----- SOURCE MATERIAL
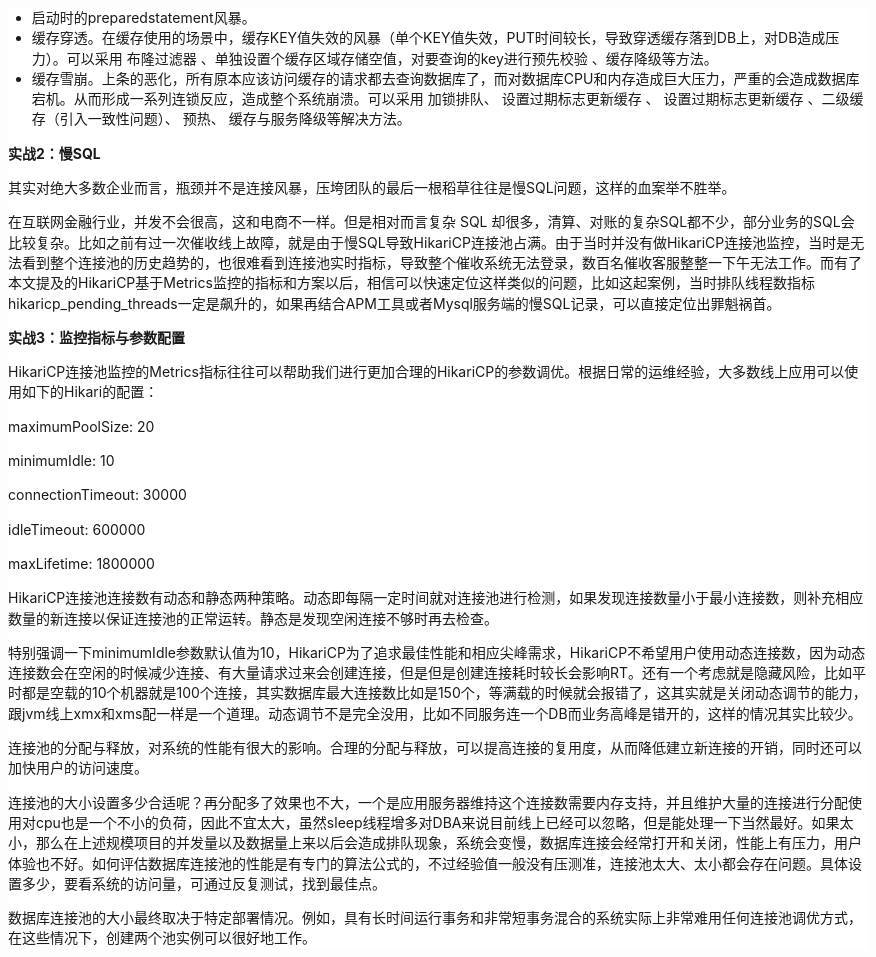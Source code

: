 
- 启动时的preparedstatement风暴。
- 缓存穿透。在缓存使用的场景中，缓存KEY值失效的风暴（单个KEY值失效，PUT时间较长，导致穿透缓存落到DB上，对DB造成压力）。可以采用 布隆过滤器 、单独设置个缓存区域存储空值，对要查询的key进行预先校验 、缓存降级等方法。
- 缓存雪崩。上条的恶化，所有原本应该访问缓存的请求都去查询数据库了，而对数据库CPU和内存造成巨大压力，严重的会造成数据库宕机。从而形成一系列连锁反应，造成整个系统崩溃。可以采用 加锁排队、 设置过期标志更新缓存 、 设置过期标志更新缓存 、二级缓存（引入一致性问题）、 预热、 缓存与服务降级等解决方法。

 

**实战2：慢SQL**

 

其实对绝大多数企业而言，瓶颈并不是连接风暴，压垮团队的最后一根稻草往往是慢SQL问题，这样的血案举不胜举。

 

在互联网金融行业，并发不会很高，这和电商不一样。但是相对而言复杂 SQL 却很多，清算、对账的复杂SQL都不少，部分业务的SQL会比较复杂。比如之前有过一次催收线上故障，就是由于慢SQL导致HikariCP连接池占满。由于当时并没有做HikariCP连接池监控，当时是无法看到整个连接池的历史趋势的，也很难看到连接池实时指标，导致整个催收系统无法登录，数百名催收客服整整一下午无法工作。而有了本文提及的HikariCP基于Metrics监控的指标和方案以后，相信可以快速定位这样类似的问题，比如这起案例，当时排队线程数指标hikaricp_pending_threads一定是飙升的，如果再结合APM工具或者Mysql服务端的慢SQL记录，可以直接定位出罪魁祸首。

 

**实战3：监控指标与参数配置**

 

HikariCP连接池监控的Metrics指标往往可以帮助我们进行更加合理的HikariCP的参数调优。根据日常的运维经验，大多数线上应用可以使用如下的Hikari的配置：

 

 

maximumPoolSize: 20

minimumIdle: 10

connectionTimeout: 30000

idleTimeout: 600000

maxLifetime: 1800000

 

HikariCP连接池连接数有动态和静态两种策略。动态即每隔一定时间就对连接池进行检测，如果发现连接数量小于最小连接数，则补充相应数量的新连接以保证连接池的正常运转。静态是发现空闲连接不够时再去检查。

 

特别强调一下minimumIdle参数默认值为10，HikariCP为了追求最佳性能和相应尖峰需求，HikariCP不希望用户使用动态连接数，因为动态连接数会在空闲的时候减少连接、有大量请求过来会创建连接，但是但是创建连接耗时较长会影响RT。还有一个考虑就是隐藏风险，比如平时都是空载的10个机器就是100个连接，其实数据库最大连接数比如是150个，等满载的时候就会报错了，这其实就是关闭动态调节的能力，跟jvm线上xmx和xms配一样是一个道理。动态调节不是完全没用，比如不同服务连一个DB而业务高峰是错开的，这样的情况其实比较少。

 

连接池的分配与释放，对系统的性能有很大的影响。合理的分配与释放，可以提高连接的复用度，从而降低建立新连接的开销，同时还可以加快用户的访问速度。

 

连接池的大小设置多少合适呢？再分配多了效果也不大，一个是应用服务器维持这个连接数需要内存支持，并且维护大量的连接进行分配使用对cpu也是一个不小的负荷，因此不宜太大，虽然sleep线程增多对DBA来说目前线上已经可以忽略，但是能处理一下当然最好。如果太小，那么在上述规模项目的并发量以及数据量上来以后会造成排队现象，系统会变慢，数据库连接会经常打开和关闭，性能上有压力，用户体验也不好。如何评估数据库连接池的性能是有专门的算法公式的，不过经验值一般没有压测准，连接池太大、太小都会存在问题。具体设置多少，要看系统的访问量，可通过反复测试，找到最佳点。

 

数据库连接池的大小最终取决于特定部署情况。例如，具有长时间运行事务和非常短事务混合的系统实际上非常难用任何连接池调优方式，在这些情况下，创建两个池实例可以很好地工作。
----------
*WHAT IS REQUIRED*:
The entries above should be reproduced exactly, without their pictures.

*PROBLEM SOLUTION*:
Source code

: 
- 启动时的preparedstatement风暴。
- 缓存穿透。在缓存使用的场景中，缓存KEY值失效的风暴（单个KEY值失效，PUT时间较长，导致穿透缓存落到DB上，对DB造成压力）。可以采用 布隆过滤器 、单独设置个缓存区域存储空值，对要查询的key进行预先校验 、缓存降级等方法。
- 缓存雪崩。上条的恶化，所有原本应该访问缓存的请求都去查询数据库了，而对数据库CPU和内存造成巨大压力，严重的会造成数据库宕机。从而形成一系列连锁反应，造成整个系统崩溃。可以采用 加锁排队、 设置过期标志更新缓存 、 设置过期标志更新缓存 、二级缓存（引入一致性问题）、 预热、 缓存与服务降级等解决方法。

 

**实战2：慢SQL**

 

其实对绝大多数企业而言，瓶颈并不是连接风暴，压垮团队的最后一根稻草往往是慢SQL问题，这样的血案举不胜举。

 

在互联网金融行业，并发不会很高，这和电商不一样。但是相对而言复杂 SQL 却很多，清算、对账的复杂SQL都不少，部分业务的SQL会比较复杂。比如之前有过一次催收线上故障，就是由于慢SQL导致HikariCP连接池占满。由于当时并没有做HikariCP连接池监控，当时是无法看到整个连接池的历史趋势的，也很难看到连接池实时指标，导致整个催收系统无法登录，数百名催收客服整整一下午无法工作。而有了本文提及的HikariCP基于Metrics监控的指标和方案以后，相信可以快速定位这样类似的问题，比如这起案例，当时排队线程数指标hikaricp_pending_threads一定是飙升的，如果再结合APM工具或者Mysql服务端的慢SQL记录，可以直接定位出罪魁祸首。

 

**实战3：监控指标与参数配置**

 

HikariCP连接池监控的Metrics指标往往可以帮助我们进行更加合理的HikariCP的参数调优。根据日常的运维经验，大多数线上应用可以使用如下的Hikari的配置：

 

 

maximumPoolSize: 20

minimumIdle: 10

connectionTimeout: 30000

idleTimeout: 600000

maxLifetime: 1800000

 

HikariCP连接池连接数有动态和静态两种策略。动态即每隔一定时间就对连接池进行检测，如果发现连接数量小于最小连接数，则补充相应数量的新连接以保证连接池的正常运转。静态是发现空闲连接不够时再去检查。

 

特别强调一下minimumIdle参数默认值为10，HikariCP为了追求最佳性能和相应尖峰需求，HikariCP不希望用户使用动态连接数，因为动态连接数会在空闲的时候减少连接、有大量请求过来会创建连接，但是但是创建连接耗时较长会影响RT。还有一个考虑就是隐藏风险，比如平时都是空载的10个机器就是100个连接，其实数据库最大连接数比如是150个，等满载的时候就会报错了，这其实就是关闭动态调节的能力，跟jvm线上xmx和xms配一样是一个道理。动态调节不是完全没用，比如不同服务连一个DB而业务高峰是错开的，这样的情况其实比较少。

 

连接池的分配与释放，对系统的性能有很大的影响。合理的分配与释放，可以提高连接的复用度，从而降低建立新连接的开销，同时还可以加快用户的访问速度。

 

连接池的大小设置多少合适呢？再分配多了效果也不大，一个是应用服务器维持这个连接数需要内存支持，并且维护大量的连接进行分配使用对cpu也是一个不小的负荷，因此不宜太大，虽然sleep线程增多对DBA来说目前线上已经可以忽略，但是能处理一下当然最好。如果太小，那么在上述规模项目的并发量以及数据量上来以后会造成排队现象，系统会变慢，数据库连接会经常打开和关闭，性能上有压力，用户体验也不好。如何评估数据库连接池的性能是有专门的算法公式的，不过经验值一般没有压测准，连接池太大、太小都会存在问题。具体设置多少，要看系统的访问量，可通过反复测试，找到最佳点。

 

数据库连接池的大小最终取决于特定部署情况。例如，具有长时间运行事务和非常短事务混合的系统实际上非常难用任何连接池调优方式，在这些情况下，创建两个池实例可以很好地工作。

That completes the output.